Patricia nodded.

"I wondered--"

"Never give tongue before you've got the bluebottle by the blunt end," said the Saint. "That's my motto. But I always believe in taking two looks at anything that seems to have slipped the least bit off the main line, and that was a case in point. Particularly with a man like Francis Lemuel. I've al ways thought he was far too respectable to be above suspicion. Now we may start to learn things."

She tried to find out how he had contrived to discover that Mr. Lemuel had been searching for a disreputable aviator; she was equally curious to know how the Saint had contrived to present himself for the job; but Simon Templar still had his own little secrets.
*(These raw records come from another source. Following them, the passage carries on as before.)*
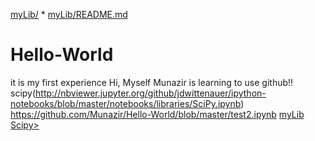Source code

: <a href="testRel/myLib">myLib/</a>
    * <a href="testRel/myLib/README.md">myLib/README.md</a>
# Hello-World
it is my first experience
Hi,
Myself Munazir is learning to use github!!
scipy(http://nbviewer.jupyter.org/github/jdwittenauer/ipython-notebooks/blob/master/notebooks/libraries/SciPy.ipynb)
https://github.com/Munazir/Hello-World/blob/master/test2.ipynb
<a href="https://github.com/Munazir/Hello-World/blob/master/test2.ipynb">myLib Scipy>



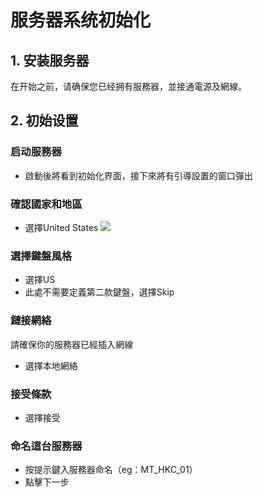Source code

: # 服务器系统初始化

## 1. 安装服务器

在开始之前，请确保您已经拥有服務器，並接通電源及網線。

## 2. 初始设置

### 启动服務器
- 啟動後將看到初始化界面，接下來將有引導設置的窗口彈出

### 確認國家和地區
- 選擇United States
![](https://raw.githubusercontent.com/SugarLam1207/Proton-docs-template/521e71829a2255ae6a78f60512a338f11e4e3972/docs/source/images/001.jpg)

### 選擇鍵盤風格
- 選擇US
- 此處不需要定義第二款鍵盤，選擇Skip

### 鏈接網絡
請確保你的服務器已經插入網線
- 選擇本地網絡

### 接受條款
- 選擇接受

### 命名這台服務器
- 按提示鍵入服務器命名（eg：MT_HKC_01）
- 點擊下一步


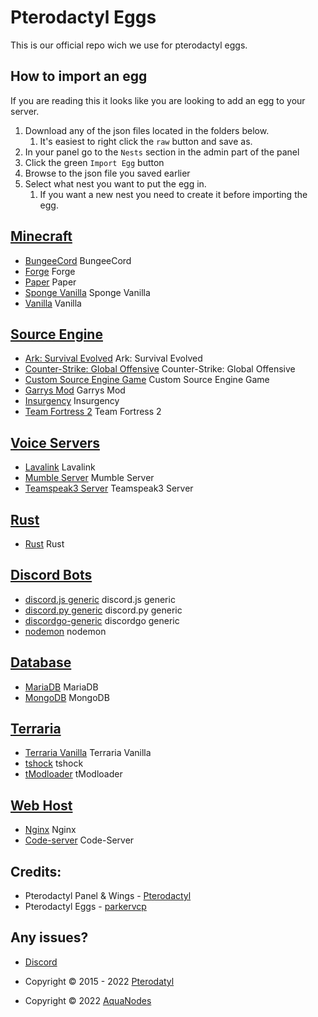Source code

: # Pterodactyl Eggs
This is our official repo wich we use for pterodactyl eggs.

## How to import an egg

If you are reading this it looks like you are looking to add an egg to your server.

1. Download any of the json files located in the folders below.
   1. It's easiest to right click the `raw` button and save as.
2. In your panel go to the `Nests` section in the admin part of the panel
3. Click the green `Import Egg` button
4. Browse to the json file you saved earlier
5. Select what nest you want to put the egg in.
   1. If you want a new nest you need to create it before importing the egg.

## [Minecraft](/Minecraft)
* [BungeeCord](/Minecraft/egg-bungeecord.json) BungeeCord
* [Forge](/Minecraft/egg-forge-minecraft.json) Forge
* [Paper](/Minecraft/egg-paper.json) Paper
* [Sponge Vanilla](/Minecraft/egg-sponge--sponge-vanilla.json) Sponge Vanilla
* [Vanilla](/Minecraft/egg-vanilla-minecraft.json) Vanilla

## [Source Engine](/Source-Engine)
* [Ark: Survival Evolved](/Source-Engine/egg-ark--survival-evolved.json) Ark: Survival Evolved
* [Counter-Strike: Global Offensive](/Source-Engine/egg-counter--strike--global-offensive.json) Counter-Strike: Global Offensive
* [Custom Source Engine Game](/Source-Engine/egg-custom-source-engine-game.json) Custom Source Engine Game
* [Garrys Mod](/Source-Engine/egg-garrys-mod.json) Garrys Mod
* [Insurgency](/Source-Engine/egg-insurgency.json) Insurgency
* [Team Fortress 2](/Source-Engine/egg-team-fortress2.json) Team Fortress 2

## [Voice Servers](/Voice-Servers)
* [Lavalink](/Voice-Servers/egg-lavalink.json) Lavalink
* [Mumble Server](/Voice-Servers/egg-mumble-server.json) Mumble Server
* [Teamspeak3 Server](/Voice-Servers/egg-teamspeak3-server.json) Teamspeak3 Server

## [Rust](/Rust)
* [Rust](/Source-Engine/egg-rust.json) Rust

## [Discord Bots](/Discord-Bots)
* [discord.js generic](/Discord-Bots/egg-discord-js-generic) discord.js generic
* [discord.py generic](/Discord-Bots/egg-discord-py-generic.json) discord.py generic
* [discordgo-generic](/Discord-Bots/egg-discordgo-generic.json) discordgo generic
* [nodemon](/Discord-Bots/egg-nodemon.json) nodemon

## [Database](/Database)
* [MariaDB](/Database/egg-maria-d-b.json) MariaDB
* [MongoDB](/Database/egg-mongo-d-b.json) MongoDB

## [Terraria](/Terraria)
* [Terraria Vanilla](/Terraria/egg-terraria-vanilla.json) Terraria Vanilla
* [tshock](/Terraria/egg-tshock.json) tshock
* [tModloader](/Terraria/egg-t-modloader.json) tModloader

## [Web Host](/Web-Host)
* [Nginx](/Web-Host/egg-nginx.json) Nginx
* [Code-server](/Web-Host/egg-code--server.json) Code-Server


## Credits:
* Pterodactyl Panel & Wings - [Pterodactyl](https://pterodactyl.io)
* Pterodactyl Eggs - [parkervcp](https://github.com/parkervcp)

## Any issues?
* [Discord](https://dsc.gg/aquanodes)


* Copyright © 2015 - 2022 [Pterodatyl](https://pterodactyl.io) 
* Copyright © 2022 [AquaNodes](https://aquanodes.live)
About some of the preliminary details of his adventures he was often absurdly reticent.

"I heard about it," he said, "and a bloke I met in a pub out at Aldgate landed me on the front door, so to speak. . . . Mystery Number Two, of course, is why the aviator should have been disreputable. . . ."

He talked energetically about this problem, and left her first questions otherwise unanswered. And with that she had to be content-until, abruptly, he switched off the subject altogether, and for the rest of that day refused to talk any more about what he was pleased to call "affairs of state."

Other things happened afterwards-very shortly afterwards. A few other people entered the story, a few other threads came into it, a few diverting decorations blossomed upon it; but the foundations of the story were already laid, and it is doubtful whether any of the subsequent events herein described would have eventuated at all if Simon Templar had not chanced to catch sight of that innocent paragraph in the Evening Record. For of such material were the Saint's adventures made.